• **About this task**:
Word for word, repeat each line of the listing below.

========

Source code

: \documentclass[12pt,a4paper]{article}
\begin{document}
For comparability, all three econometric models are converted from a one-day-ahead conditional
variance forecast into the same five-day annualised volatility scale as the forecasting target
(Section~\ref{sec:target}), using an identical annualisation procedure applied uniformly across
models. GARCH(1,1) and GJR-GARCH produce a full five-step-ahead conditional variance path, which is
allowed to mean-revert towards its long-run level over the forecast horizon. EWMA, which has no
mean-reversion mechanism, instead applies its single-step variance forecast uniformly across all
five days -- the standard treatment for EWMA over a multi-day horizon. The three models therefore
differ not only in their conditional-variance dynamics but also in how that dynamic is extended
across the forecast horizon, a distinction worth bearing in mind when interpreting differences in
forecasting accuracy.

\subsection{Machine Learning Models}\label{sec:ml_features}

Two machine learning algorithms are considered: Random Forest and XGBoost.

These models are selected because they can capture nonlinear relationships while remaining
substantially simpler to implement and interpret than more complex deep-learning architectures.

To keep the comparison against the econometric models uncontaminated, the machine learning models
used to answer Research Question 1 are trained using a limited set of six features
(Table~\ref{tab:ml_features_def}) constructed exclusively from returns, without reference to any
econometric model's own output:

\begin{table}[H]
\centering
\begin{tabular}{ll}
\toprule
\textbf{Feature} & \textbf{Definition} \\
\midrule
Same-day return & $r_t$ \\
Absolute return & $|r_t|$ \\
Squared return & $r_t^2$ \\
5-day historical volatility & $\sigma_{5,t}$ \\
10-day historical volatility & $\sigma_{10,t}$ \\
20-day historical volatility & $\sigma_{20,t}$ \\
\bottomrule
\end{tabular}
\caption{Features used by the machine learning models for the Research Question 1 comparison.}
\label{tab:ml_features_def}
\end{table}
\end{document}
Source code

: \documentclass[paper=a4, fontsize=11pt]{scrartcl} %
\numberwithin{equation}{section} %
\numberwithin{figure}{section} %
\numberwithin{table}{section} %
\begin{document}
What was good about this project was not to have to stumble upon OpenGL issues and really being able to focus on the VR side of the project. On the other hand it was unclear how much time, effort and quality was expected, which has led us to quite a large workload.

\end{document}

========

• **Exercise output**:
Source code

: \documentclass[12pt,a4paper]{article}
\begin{document}
For comparability, all three econometric models are converted from a one-day-ahead conditional
variance forecast into the same five-day annualised volatility scale as the forecasting target
(Section~\ref{sec:target}), using an identical annualisation procedure applied uniformly across
models. GARCH(1,1) and GJR-GARCH produce a full five-step-ahead conditional variance path, which is
allowed to mean-revert towards its long-run level over the forecast horizon. EWMA, which has no
mean-reversion mechanism, instead applies its single-step variance forecast uniformly across all
five days -- the standard treatment for EWMA over a multi-day horizon. The three models therefore
differ not only in their conditional-variance dynamics but also in how that dynamic is extended
across the forecast horizon, a distinction worth bearing in mind when interpreting differences in
forecasting accuracy.

\subsection{Machine Learning Models}\label{sec:ml_features}

Two machine learning algorithms are considered: Random Forest and XGBoost.

These models are selected because they can capture nonlinear relationships while remaining
substantially simpler to implement and interpret than more complex deep-learning architectures.

To keep the comparison against the econometric models uncontaminated, the machine learning models
used to answer Research Question 1 are trained using a limited set of six features
(Table~\ref{tab:ml_features_def}) constructed exclusively from returns, without reference to any
econometric model's own output:

\begin{table}[H]
\centering
\begin{tabular}{ll}
\toprule
\textbf{Feature} & \textbf{Definition} \\
\midrule
Same-day return & $r_t$ \\
Absolute return & $|r_t|$ \\
Squared return & $r_t^2$ \\
5-day historical volatility & $\sigma_{5,t}$ \\
10-day historical volatility & $\sigma_{10,t}$ \\
20-day historical volatility & $\sigma_{20,t}$ \\
\bottomrule
\end{tabular}
\caption{Features used by the machine learning models for the Research Question 1 comparison.}
\label{tab:ml_features_def}
\end{table}
\end{document}
Source code

: \documentclass[paper=a4, fontsize=11pt]{scrartcl} %
\numberwithin{equation}{section} %
\numberwithin{figure}{section} %
\numberwithin{table}{section} %
\begin{document}
What was good about this project was not to have to stumble upon OpenGL issues and really being able to focus on the VR side of the project. On the other hand it was unclear how much time, effort and quality was expected, which has led us to quite a large workload.

\end{document}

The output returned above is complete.